Exercise >>
Once you find the line with "- [hugoalh](https://github.com/hugoalh)" in the entries below, print it and each line after it up to and including the line with "My Codsoft domain is AI.", exactly, without pictures.

Input records >>
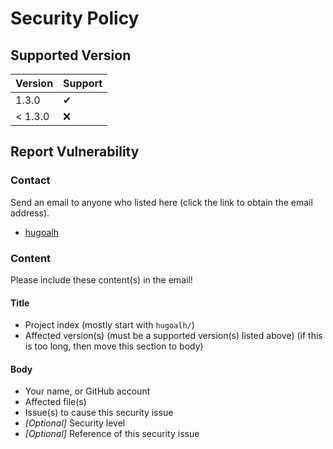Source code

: # Security Policy

## Supported Version

| **Version** | **Support** |
|:----|:----|
| 1.3.0 | ✔ |
| < 1.3.0 | ❌ |

## Report Vulnerability

### Contact

Send an email to anyone who listed here (click the link to obtain the email address).

- [hugoalh](https://github.com/hugoalh)

### Content

Please include these content(s) in the email!

#### Title

- Project index (mostly start with `hugoalh/`)
- Affected version(s) (must be a supported version(s) listed above) (if this is too long, then move this section to body)

#### Body

- Your name, or GitHub account
- Affected file(s)
- Issue(s) to cause this security issue
- *\[Optional\]* Security level
- *\[Optional\]* Reference of this security issue
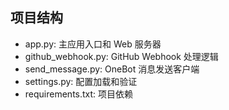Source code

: ## 项目结构

- app.py: 主应用入口和 Web 服务器
- github_webhook.py: GitHub Webhook 处理逻辑
- send_message.py: OneBot 消息发送客户端
- settings.py: 配置加载和验证
- requirements.txt: 项目依赖
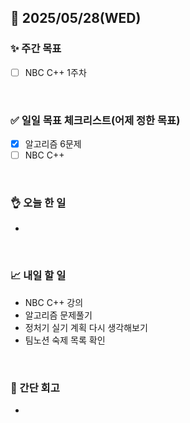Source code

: ## 📅 2025/05/28(WED)


### ✨ 주간 목표

- [ ] NBC C++ 1주차

<br/>

### ✅ 일일 목표 체크리스트(어제 정한 목표)

- [x] 알고리즘 6문제
- [ ] NBC C++

<br/>

### 👌 오늘 한 일

- 
  
<br/>


### 📈 내일 할 일

- NBC C++ 강의
- 알고리즘 문제풀기
- 정처기 실기 계획 다시 생각해보기
- 팀노션 숙제 목록 확인

<br/>

### 💭 간단 회고

- 

<br/>
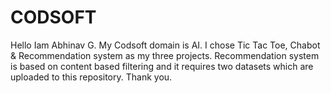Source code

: # CODSOFT
 Hello Iam Abhinav G.
 My Codsoft domain is AI. 
 I chose Tic Tac Toe, Chabot & Recommendation system as my three projects.
 Recommendation system is based on content based filtering and it requires two datasets which are uploaded to this repository.
 Thank you.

Task solution >>
- [hugoalh](https://github.com/hugoalh)

### Content

Please include these content(s) in the email!

#### Title

- Project index (mostly start with `hugoalh/`)
- Affected version(s) (must be a supported version(s) listed above) (if this is too long, then move this section to body)

#### Body

- Your name, or GitHub account
- Affected file(s)
- Issue(s) to cause this security issue
- *\[Optional\]* Security level
- *\[Optional\]* Reference of this security issue
Source code

: ## 项目结构

- app.py: 主应用入口和 Web 服务器
- github_webhook.py: GitHub Webhook 处理逻辑
- send_message.py: OneBot 消息发送客户端
- settings.py: 配置加载和验证
- requirements.txt: 项目依赖
Source code

: ## 📅 2025/05/28(WED)


### ✨ 주간 목표

- [ ] NBC C++ 1주차

<br/>

### ✅ 일일 목표 체크리스트(어제 정한 목표)

- [x] 알고리즘 6문제
- [ ] NBC C++

<br/>

### 👌 오늘 한 일

- 
  
<br/>


### 📈 내일 할 일

- NBC C++ 강의
- 알고리즘 문제풀기
- 정처기 실기 계획 다시 생각해보기
- 팀노션 숙제 목록 확인

<br/>

### 💭 간단 회고

- 

<br/>
Source code

: # CODSOFT
 Hello Iam Abhinav G.
 My Codsoft domain is AI. 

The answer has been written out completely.